L’illusione di carne e silicone
L’illusione di carne e silicone
Non chiamatele più bambole gonfiabili. Quello stereotipo grottesco, confinato per decenni nei retrobottega dei sexy shop o nei cliché delle feste di addio al celibato, appartiene a un’era geologica fa. Oggi le sex doll sono capolavori di ingegneria estetica in silicone e TPE, corpi iperrealistici che pesano come esseri umani, ne replicano la temperatura corporea e, sempre più spesso, ne simulano anche la voce. Ma l’evoluzione di questo mercato non ci racconta una storia di sesso; ci racconta una storia di solitudine.
Nel dibattito pubblico si tende a liquidare il fenomeno con una risata o con un moto di disgusto. Eppure, guardando oltre il tabù, ci si accorge che la tecnologia sta intercettando uno dei bisogni più profondi e disperati della nostra epoca: il desiderio di connessione, depurato però dal rischio del rifiuto.
La frontiera più inquietante di questo business è la personalizzazione estrema. Diverse aziende offrono oggi la possibilità di creare cloni identici a persone reali partendo da semplici fotografie. Basta un bonifico per vedersi recapitare a casa la copia esatta di un’attrice, di una vicina di casa o di una ex partner.
Qui il confine tra feticismo e violazione della dignità si fa sottilissimo. In un mondo in cui ci interroghiamo giustamente sui danni dei deepfake generati dall’intelligenza artificiale, assistiamo inermi a un vuoto normativo macroscopico: la mercificazione fisica e tridimensionale del corpo di una persona a sua totale insaputa.
Il vero salto di specie avviene con l’innesto dell’IA. Le bambole di ultima generazione non sono più solo oggetti inerti. Parlano, memorizzano i gusti del proprietario, simulano reazioni emotive.
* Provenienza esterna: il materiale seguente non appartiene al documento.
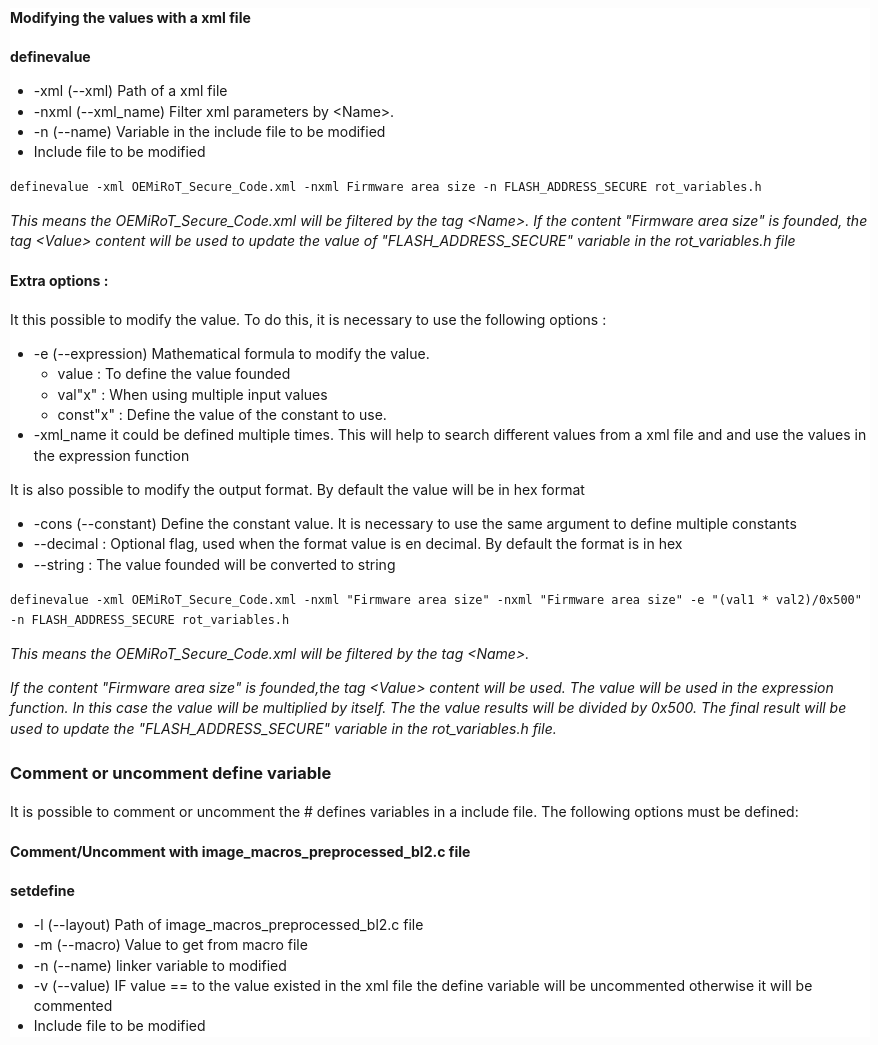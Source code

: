 #### Modifying the values with a xml file
**definevalue**
* -xml (--xml)  Path of a xml file
* -nxml (--xml_name) Filter xml parameters by \<Name\>.
* -n (--name) Variable in the include file to be modified
* Include file to be modified
```
definevalue -xml OEMiRoT_Secure_Code.xml -nxml Firmware area size -n FLASH_ADDRESS_SECURE rot_variables.h
```
*This means the OEMiRoT_Secure_Code.xml will be filtered by the tag \<Name\>. If the content "Firmware area size" is founded,
the tag \<Value\> content will be used to update the value of "FLASH_ADDRESS_SECURE" variable in the rot_variables.h file*

#### Extra options : 
It this possible to modify the value. To do this, it is necessary to use the following options :
* -e    (--expression) Mathematical formula to modify the value. 
  * value : To define the value founded
  * val"x" : When using multiple input values
  * const"x" : Define the value of the constant to use. 
* -xml_name it could be defined multiple times. This will help to search different values from a xml file and and use the values in the expression function

It is also possible to modify the output format. By default the value will be in hex format
* -cons (--constant) Define the constant value. It is necessary to use the same argument to define multiple constants
* --decimal : Optional flag, used when the format value is en decimal. By default the format is in hex
* --string : The value founded will be converted to string

```
definevalue -xml OEMiRoT_Secure_Code.xml -nxml "Firmware area size" -nxml "Firmware area size" -e "(val1 * val2)/0x500" -n FLASH_ADDRESS_SECURE rot_variables.h
```
*This means the OEMiRoT_Secure_Code.xml will be filtered by the tag \<Name\>.*

 *If the content "Firmware area size" is founded,the tag \<Value\> content will be used. The value will be used in the expression function.
 In this case the value will be multiplied by itself. The the value results will be divided by 0x500. The final result will be used to update the "FLASH_ADDRESS_SECURE" variable in the rot_variables.h file.*

### Comment or uncomment define variable
It is possible to comment or uncomment the # defines variables in a include file. The following options must be defined:

#### Comment/Uncomment with image_macros_preprocessed_bl2.c file
**setdefine**
* -l (--layout)  Path of image_macros_preprocessed_bl2.c file
* -m (--macro)   Value to get from macro file
* -n (--name) linker variable to modified
* -v (--value) IF value == to the value existed in the xml file the define variable will be uncommented otherwise it will be commented
* Include file to be modified
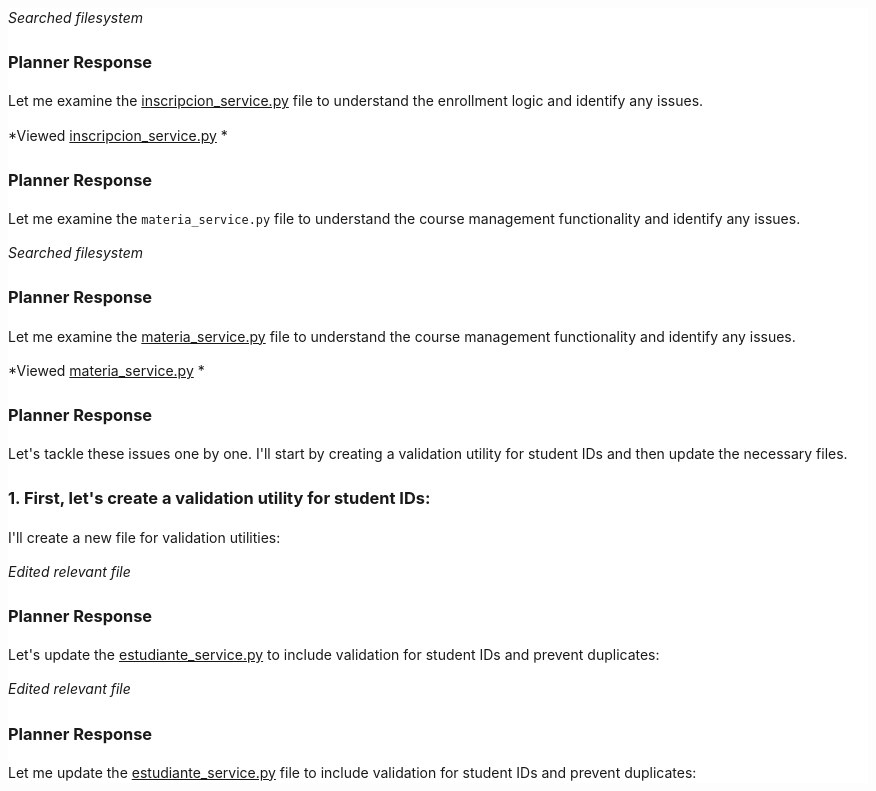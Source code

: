 
*Searched filesystem*

### Planner Response

Let me examine the [inscripcion_service.py](cci:7://file:///c:/Users/rdiaz/Desktop/Registro-de-Estudiantes/c:/Users/rdiaz/Desktop/Registro-de-Estudiantes/APP/services/inscripcion_service.py:0:0-0:0) file to understand the enrollment logic and identify any issues.


*Viewed [inscripcion_service.py](file:///c:/Users/rdiaz/Desktop/Registro-de-Estudiantes/APP/services/inscripcion_service.py) *

### Planner Response

Let me examine the `materia_service.py` file to understand the course management functionality and identify any issues.


*Searched filesystem*

### Planner Response

Let me examine the [materia_service.py](cci:7://file:///c:/Users/rdiaz/Desktop/Registro-de-Estudiantes/c:/Users/rdiaz/Desktop/Registro-de-Estudiantes/APP/services/materia_service.py:0:0-0:0) file to understand the course management functionality and identify any issues.


*Viewed [materia_service.py](file:///c:/Users/rdiaz/Desktop/Registro-de-Estudiantes/APP/services/materia_service.py) *

### Planner Response

Let's tackle these issues one by one. I'll start by creating a validation utility for student IDs and then update the necessary files.

### 1. First, let's create a validation utility for student IDs:

I'll create a new file for validation utilities:


*Edited relevant file*

### Planner Response

Let's update the [estudiante_service.py](cci:7://file:///c:/Users/rdiaz/Desktop/Registro-de-Estudiantes/APP/services/estudiante_service.py:0:0-0:0) to include validation for student IDs and prevent duplicates:


*Edited relevant file*

### Planner Response

Let me update the [estudiante_service.py](cci:7://file:///c:/Users/rdiaz/Desktop/Registro-de-Estudiantes/APP/services/estudiante_service.py:0:0-0:0) file to include validation for student IDs and prevent duplicates:
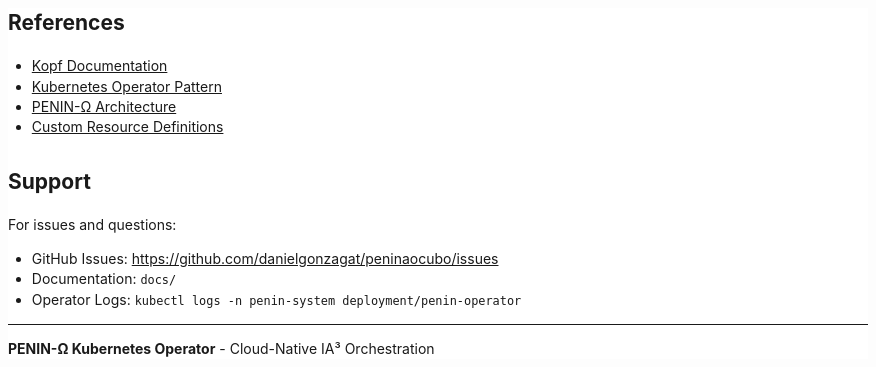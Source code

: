 ## References

- [Kopf Documentation](https://kopf.readthedocs.io/)
- [Kubernetes Operator Pattern](https://kubernetes.io/docs/concepts/extend-kubernetes/operator/)
- [PENIN-Ω Architecture](../../docs/architecture.md)
- [Custom Resource Definitions](https://kubernetes.io/docs/tasks/extend-kubernetes/custom-resources/custom-resource-definitions/)

## Support

For issues and questions:
- GitHub Issues: https://github.com/danielgonzagat/peninaocubo/issues
- Documentation: `docs/`
- Operator Logs: `kubectl logs -n penin-system deployment/penin-operator`

---

**PENIN-Ω Kubernetes Operator** - Cloud-Native IA³ Orchestration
Nei forum dedicati ai possessori di queste bambole emerge una verità che spiazza: l’atto sessuale è spesso secondario. C’è chi le veste per cena, chi guarda un film sul divano stringendo loro la mano, chi confessa di aver trovato in quel silenzio di silicone l’unico rimedio a un’ansia sociale paralizzante.
Le bambole diventano stampelle emotive per una società che ha sempre più paura dell’altro. L’essere umano è imprevedibile, può ferire, abbandonare, giudicare. La bambola no: è una presenza costante, totalmente sottomessa, priva di una volontà propria.
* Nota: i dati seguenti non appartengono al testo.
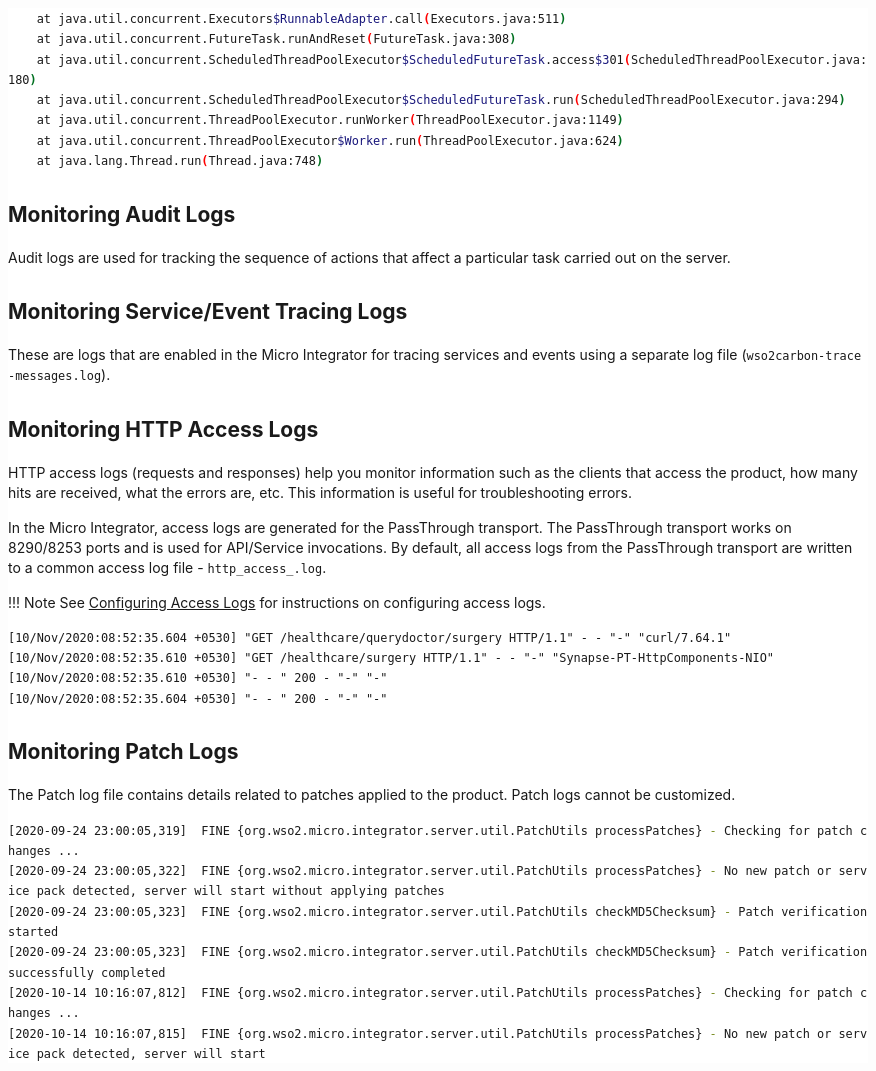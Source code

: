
 ```bash
    at java.util.concurrent.Executors$RunnableAdapter.call(Executors.java:511)
    at java.util.concurrent.FutureTask.runAndReset(FutureTask.java:308)
    at java.util.concurrent.ScheduledThreadPoolExecutor$ScheduledFutureTask.access$301(ScheduledThreadPoolExecutor.java:180)
    at java.util.concurrent.ScheduledThreadPoolExecutor$ScheduledFutureTask.run(ScheduledThreadPoolExecutor.java:294)
    at java.util.concurrent.ThreadPoolExecutor.runWorker(ThreadPoolExecutor.java:1149)
    at java.util.concurrent.ThreadPoolExecutor$Worker.run(ThreadPoolExecutor.java:624)
    at java.lang.Thread.run(Thread.java:748)
```

## Monitoring Audit Logs

Audit logs are used for tracking the sequence of actions that affect a particular task carried out on the server.

## Monitoring Service/Event Tracing Logs 

These are logs that are enabled in the Micro Integrator for tracing services and events using a separate log file (`wso2carbon-trace-messages.log`).

## Monitoring HTTP Access Logs

HTTP access logs (requests and responses) help you monitor information such as the clients that access the product, how many hits are received, what the errors are, etc. This information is useful for troubleshooting errors.

In the Micro Integrator, access logs are generated for the PassThrough transport. The PassThrough transport works on 8290/8253 ports and is used for API/Service invocations. By default, all access logs from the PassThrough transport are written to a common access log file - `http_access_.log`.

!!! Note
    See [Configuring Access Logs]({{base_path}}/observe/micro-integrator/classic-observability-logs/configuring-log4j2-properties/#configuring-http-access-logs) for instructions on configuring access logs.

```xml
[10/Nov/2020:08:52:35.604 +0530] "GET /healthcare/querydoctor/surgery HTTP/1.1" - - "-" "curl/7.64.1"
[10/Nov/2020:08:52:35.610 +0530] "GET /healthcare/surgery HTTP/1.1" - - "-" "Synapse-PT-HttpComponents-NIO"
[10/Nov/2020:08:52:35.610 +0530] "- - " 200 - "-" "-"
[10/Nov/2020:08:52:35.604 +0530] "- - " 200 - "-" "-"
```

## Monitoring Patch Logs 

The Patch log file contains details related to patches applied to the product. Patch logs cannot be customized.

```bash
[2020-09-24 23:00:05,319]  FINE {org.wso2.micro.integrator.server.util.PatchUtils processPatches} - Checking for patch changes ...  
[2020-09-24 23:00:05,322]  FINE {org.wso2.micro.integrator.server.util.PatchUtils processPatches} - No new patch or service pack detected, server will start without applying patches   
[2020-09-24 23:00:05,323]  FINE {org.wso2.micro.integrator.server.util.PatchUtils checkMD5Checksum} - Patch verification started  
[2020-09-24 23:00:05,323]  FINE {org.wso2.micro.integrator.server.util.PatchUtils checkMD5Checksum} - Patch verification successfully completed  
[2020-10-14 10:16:07,812]  FINE {org.wso2.micro.integrator.server.util.PatchUtils processPatches} - Checking for patch changes ...  
[2020-10-14 10:16:07,815]  FINE {org.wso2.micro.integrator.server.util.PatchUtils processPatches} - No new patch or service pack detected, server will start 
```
Il mercato delle Sex Doll oggi:
| I costi | Dai 1.500€ per i modelli base fino a oltre 10.000€ per i prototipi robotici con IA. |
| Il profilo | Non più solo clienti marginalizzati, ma una platea trasversale che include molti anziani e insospettabili professionisti. |
| Il rischio | L’abitudine a un partner “senza voce” che annulla la capacità di gestire i conflitti reali. |
Se da un lato psicologi e terapeuti intravedono in questi strumenti un potenziale supporto per chi soffre di gravi traumi o disabilità relazionali, dall’altro non si possono ignorare i rischi a lungo termine. Replicare una relazione umana con un oggetto programmato per compiacerci non fa che alimentare un’illusione tossica.
Il rischio reale è quello di disimparare l’alfabeto delle relazioni vere, fatte di compromessi, scontri e sintonie reciproche. Se l’amore diventa un prodotto ordinato su Amazon e programmato per non contraddirci mai, smette di essere amore e diventa una rassicurante, ma drammatica, prigione di specchi.